• **Assignment**
Return the lines of the data below exactly. Start at the first and end with the line containing "Comparing MS Edge".

• **Dataset entries**
● ● ● ● ●

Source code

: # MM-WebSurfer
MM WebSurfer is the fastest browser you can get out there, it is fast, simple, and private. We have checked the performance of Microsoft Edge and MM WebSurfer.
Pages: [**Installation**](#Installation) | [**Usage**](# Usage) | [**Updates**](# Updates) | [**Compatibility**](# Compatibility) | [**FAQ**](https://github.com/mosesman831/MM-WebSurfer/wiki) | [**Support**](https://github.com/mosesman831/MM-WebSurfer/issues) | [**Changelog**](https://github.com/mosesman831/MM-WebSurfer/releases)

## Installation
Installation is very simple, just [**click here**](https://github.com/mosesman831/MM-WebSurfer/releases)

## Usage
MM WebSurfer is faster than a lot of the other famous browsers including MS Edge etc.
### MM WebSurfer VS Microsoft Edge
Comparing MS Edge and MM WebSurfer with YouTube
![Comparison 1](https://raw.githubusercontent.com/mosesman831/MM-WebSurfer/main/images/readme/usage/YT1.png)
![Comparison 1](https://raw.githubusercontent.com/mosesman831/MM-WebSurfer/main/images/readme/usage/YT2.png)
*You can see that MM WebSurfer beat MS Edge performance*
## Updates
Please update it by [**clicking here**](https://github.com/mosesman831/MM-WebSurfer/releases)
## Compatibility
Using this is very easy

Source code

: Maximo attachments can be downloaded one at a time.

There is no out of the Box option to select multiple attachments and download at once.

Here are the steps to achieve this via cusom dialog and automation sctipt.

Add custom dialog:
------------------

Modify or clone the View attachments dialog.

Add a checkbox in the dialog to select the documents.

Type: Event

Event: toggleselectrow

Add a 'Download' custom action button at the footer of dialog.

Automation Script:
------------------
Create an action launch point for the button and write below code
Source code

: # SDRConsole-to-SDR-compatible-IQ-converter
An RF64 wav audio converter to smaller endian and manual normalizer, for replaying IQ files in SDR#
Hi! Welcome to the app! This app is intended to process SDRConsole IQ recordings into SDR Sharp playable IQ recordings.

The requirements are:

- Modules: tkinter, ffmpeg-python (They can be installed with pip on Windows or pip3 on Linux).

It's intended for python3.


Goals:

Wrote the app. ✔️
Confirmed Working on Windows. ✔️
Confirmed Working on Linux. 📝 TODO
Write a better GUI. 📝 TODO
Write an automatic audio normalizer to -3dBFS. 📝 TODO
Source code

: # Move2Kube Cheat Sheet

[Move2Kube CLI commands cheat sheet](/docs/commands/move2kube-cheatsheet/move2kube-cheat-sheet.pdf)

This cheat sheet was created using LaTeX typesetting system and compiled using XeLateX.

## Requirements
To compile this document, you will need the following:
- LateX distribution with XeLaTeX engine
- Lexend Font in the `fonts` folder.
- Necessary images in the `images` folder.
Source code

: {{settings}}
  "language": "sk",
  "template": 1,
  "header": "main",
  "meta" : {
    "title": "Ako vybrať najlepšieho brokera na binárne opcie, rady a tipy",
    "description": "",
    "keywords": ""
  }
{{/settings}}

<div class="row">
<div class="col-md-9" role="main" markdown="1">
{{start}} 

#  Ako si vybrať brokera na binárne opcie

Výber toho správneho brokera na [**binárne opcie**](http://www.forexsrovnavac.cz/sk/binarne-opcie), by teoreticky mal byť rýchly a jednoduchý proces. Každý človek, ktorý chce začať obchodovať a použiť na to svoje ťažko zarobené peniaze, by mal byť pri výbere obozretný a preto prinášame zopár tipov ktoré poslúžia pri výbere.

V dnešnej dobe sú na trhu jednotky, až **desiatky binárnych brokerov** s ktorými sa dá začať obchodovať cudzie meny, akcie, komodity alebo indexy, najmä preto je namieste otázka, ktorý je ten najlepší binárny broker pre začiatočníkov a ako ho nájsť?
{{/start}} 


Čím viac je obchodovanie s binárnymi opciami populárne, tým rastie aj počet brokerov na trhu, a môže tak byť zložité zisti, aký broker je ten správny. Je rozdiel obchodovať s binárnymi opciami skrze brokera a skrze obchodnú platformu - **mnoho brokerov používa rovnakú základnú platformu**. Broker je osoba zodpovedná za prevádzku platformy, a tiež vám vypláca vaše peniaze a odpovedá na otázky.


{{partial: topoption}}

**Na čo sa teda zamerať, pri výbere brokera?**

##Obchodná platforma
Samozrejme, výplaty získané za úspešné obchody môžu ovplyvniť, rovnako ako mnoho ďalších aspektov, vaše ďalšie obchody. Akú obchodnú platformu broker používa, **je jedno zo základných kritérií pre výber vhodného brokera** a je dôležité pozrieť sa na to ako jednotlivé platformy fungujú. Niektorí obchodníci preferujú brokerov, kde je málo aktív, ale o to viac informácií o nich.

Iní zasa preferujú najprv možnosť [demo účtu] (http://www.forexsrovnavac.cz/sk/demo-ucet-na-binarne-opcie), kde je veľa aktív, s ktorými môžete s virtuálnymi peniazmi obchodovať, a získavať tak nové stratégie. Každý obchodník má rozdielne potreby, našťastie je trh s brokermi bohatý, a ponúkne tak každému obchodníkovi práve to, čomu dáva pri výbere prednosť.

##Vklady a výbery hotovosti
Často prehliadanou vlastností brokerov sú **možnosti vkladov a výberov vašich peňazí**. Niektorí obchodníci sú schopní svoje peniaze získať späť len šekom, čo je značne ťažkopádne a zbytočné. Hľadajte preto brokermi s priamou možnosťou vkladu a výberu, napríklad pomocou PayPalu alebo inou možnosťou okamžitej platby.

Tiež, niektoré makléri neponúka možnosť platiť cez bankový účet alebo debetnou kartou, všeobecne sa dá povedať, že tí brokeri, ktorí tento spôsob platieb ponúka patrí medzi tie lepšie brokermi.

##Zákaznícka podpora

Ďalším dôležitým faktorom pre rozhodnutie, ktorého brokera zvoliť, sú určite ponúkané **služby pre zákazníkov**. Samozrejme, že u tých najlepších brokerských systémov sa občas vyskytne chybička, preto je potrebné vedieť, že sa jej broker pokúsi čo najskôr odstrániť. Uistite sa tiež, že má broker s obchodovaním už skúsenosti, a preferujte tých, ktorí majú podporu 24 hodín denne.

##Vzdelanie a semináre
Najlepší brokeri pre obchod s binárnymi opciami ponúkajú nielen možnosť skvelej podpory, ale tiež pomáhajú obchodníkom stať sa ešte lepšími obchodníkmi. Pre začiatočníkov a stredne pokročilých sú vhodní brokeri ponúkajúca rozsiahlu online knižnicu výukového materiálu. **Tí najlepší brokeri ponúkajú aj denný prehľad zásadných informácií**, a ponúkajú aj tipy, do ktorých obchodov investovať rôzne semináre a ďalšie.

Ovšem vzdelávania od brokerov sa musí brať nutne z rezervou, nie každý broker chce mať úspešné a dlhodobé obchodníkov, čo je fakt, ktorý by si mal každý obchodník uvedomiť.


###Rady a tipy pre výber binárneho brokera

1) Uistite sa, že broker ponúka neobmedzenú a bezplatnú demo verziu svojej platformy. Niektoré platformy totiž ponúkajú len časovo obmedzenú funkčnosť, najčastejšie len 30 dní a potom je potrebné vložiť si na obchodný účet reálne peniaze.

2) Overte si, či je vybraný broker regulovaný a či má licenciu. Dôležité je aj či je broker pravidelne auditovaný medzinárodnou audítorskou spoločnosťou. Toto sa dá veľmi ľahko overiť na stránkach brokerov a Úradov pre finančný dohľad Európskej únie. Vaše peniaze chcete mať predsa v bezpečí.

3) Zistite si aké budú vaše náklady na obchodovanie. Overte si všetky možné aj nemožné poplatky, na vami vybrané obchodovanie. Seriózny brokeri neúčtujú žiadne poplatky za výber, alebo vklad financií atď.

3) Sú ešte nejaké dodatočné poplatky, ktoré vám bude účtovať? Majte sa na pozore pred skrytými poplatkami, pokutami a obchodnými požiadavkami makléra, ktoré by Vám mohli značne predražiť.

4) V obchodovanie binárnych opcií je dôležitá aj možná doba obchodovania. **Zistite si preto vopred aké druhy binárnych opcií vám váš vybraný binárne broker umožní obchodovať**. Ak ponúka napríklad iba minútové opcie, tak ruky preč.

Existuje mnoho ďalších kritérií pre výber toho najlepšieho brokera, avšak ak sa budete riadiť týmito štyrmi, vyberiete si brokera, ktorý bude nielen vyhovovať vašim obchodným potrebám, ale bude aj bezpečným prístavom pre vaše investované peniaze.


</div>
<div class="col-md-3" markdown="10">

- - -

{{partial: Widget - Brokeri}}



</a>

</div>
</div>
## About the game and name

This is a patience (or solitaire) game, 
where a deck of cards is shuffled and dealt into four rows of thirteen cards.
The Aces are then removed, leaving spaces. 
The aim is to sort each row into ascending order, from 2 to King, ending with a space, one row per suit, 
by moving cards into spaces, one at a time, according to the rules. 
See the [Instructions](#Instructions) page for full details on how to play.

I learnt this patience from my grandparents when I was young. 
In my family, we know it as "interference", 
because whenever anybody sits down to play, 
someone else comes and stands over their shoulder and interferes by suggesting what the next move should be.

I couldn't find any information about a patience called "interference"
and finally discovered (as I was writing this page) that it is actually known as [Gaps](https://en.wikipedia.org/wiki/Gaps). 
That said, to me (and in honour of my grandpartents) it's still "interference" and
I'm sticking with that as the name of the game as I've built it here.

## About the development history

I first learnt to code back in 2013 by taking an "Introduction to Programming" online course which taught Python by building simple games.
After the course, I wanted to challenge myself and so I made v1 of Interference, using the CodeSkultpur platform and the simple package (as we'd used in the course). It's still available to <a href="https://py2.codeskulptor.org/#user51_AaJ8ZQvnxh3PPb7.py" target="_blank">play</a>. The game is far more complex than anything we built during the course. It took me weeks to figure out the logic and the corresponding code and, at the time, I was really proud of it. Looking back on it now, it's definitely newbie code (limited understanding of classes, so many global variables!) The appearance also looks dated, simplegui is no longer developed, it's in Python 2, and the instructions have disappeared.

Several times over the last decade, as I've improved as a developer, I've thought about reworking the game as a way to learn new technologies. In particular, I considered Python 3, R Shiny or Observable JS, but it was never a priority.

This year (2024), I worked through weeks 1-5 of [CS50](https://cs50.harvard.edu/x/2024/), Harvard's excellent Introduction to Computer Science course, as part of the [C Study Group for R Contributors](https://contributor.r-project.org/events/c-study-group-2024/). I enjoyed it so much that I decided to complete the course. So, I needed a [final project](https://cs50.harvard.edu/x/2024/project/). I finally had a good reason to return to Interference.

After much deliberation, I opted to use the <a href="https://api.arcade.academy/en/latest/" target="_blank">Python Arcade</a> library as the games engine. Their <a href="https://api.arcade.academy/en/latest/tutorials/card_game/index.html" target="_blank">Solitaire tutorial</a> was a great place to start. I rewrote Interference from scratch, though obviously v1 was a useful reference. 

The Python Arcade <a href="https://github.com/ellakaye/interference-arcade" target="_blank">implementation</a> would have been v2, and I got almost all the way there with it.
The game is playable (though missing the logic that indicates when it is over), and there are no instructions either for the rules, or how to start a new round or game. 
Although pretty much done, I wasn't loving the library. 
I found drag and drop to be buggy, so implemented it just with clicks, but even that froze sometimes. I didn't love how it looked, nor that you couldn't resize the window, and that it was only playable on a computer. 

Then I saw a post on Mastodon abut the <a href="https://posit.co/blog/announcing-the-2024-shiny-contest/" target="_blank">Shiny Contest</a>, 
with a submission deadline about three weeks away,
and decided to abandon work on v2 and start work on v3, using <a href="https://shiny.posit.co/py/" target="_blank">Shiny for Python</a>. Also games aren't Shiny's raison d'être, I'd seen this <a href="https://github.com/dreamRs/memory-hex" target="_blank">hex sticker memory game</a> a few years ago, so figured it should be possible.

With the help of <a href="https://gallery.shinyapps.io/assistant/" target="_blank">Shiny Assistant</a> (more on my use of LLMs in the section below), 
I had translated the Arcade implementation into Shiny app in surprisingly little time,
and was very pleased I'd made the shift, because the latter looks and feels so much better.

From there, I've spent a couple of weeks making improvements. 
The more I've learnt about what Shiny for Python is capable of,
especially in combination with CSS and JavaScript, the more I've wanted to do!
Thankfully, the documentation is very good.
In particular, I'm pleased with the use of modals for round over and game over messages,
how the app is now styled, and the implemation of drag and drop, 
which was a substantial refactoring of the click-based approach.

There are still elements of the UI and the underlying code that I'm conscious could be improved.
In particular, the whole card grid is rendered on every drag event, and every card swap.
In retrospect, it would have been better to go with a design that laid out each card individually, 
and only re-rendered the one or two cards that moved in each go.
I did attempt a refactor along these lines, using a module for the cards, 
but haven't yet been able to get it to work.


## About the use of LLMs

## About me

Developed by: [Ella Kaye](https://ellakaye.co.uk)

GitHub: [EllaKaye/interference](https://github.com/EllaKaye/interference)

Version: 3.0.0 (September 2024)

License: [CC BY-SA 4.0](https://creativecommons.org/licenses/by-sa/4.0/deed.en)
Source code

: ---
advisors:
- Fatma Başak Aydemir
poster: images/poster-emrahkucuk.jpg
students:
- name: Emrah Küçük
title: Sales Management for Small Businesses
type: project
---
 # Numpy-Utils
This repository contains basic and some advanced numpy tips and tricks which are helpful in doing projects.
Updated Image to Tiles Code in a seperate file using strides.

● ● ● ● ●

• **Output for this exercise**
Source code

: # MM-WebSurfer
MM WebSurfer is the fastest browser you can get out there, it is fast, simple, and private. We have checked the performance of Microsoft Edge and MM WebSurfer.
Pages: [**Installation**](#Installation) | [**Usage**](# Usage) | [**Updates**](# Updates) | [**Compatibility**](# Compatibility) | [**FAQ**](https://github.com/mosesman831/MM-WebSurfer/wiki) | [**Support**](https://github.com/mosesman831/MM-WebSurfer/issues) | [**Changelog**](https://github.com/mosesman831/MM-WebSurfer/releases)

## Installation
Installation is very simple, just [**click here**](https://github.com/mosesman831/MM-WebSurfer/releases)

## Usage
MM WebSurfer is faster than a lot of the other famous browsers including MS Edge etc.
### MM WebSurfer VS Microsoft Edge
Comparing MS Edge and MM WebSurfer with YouTube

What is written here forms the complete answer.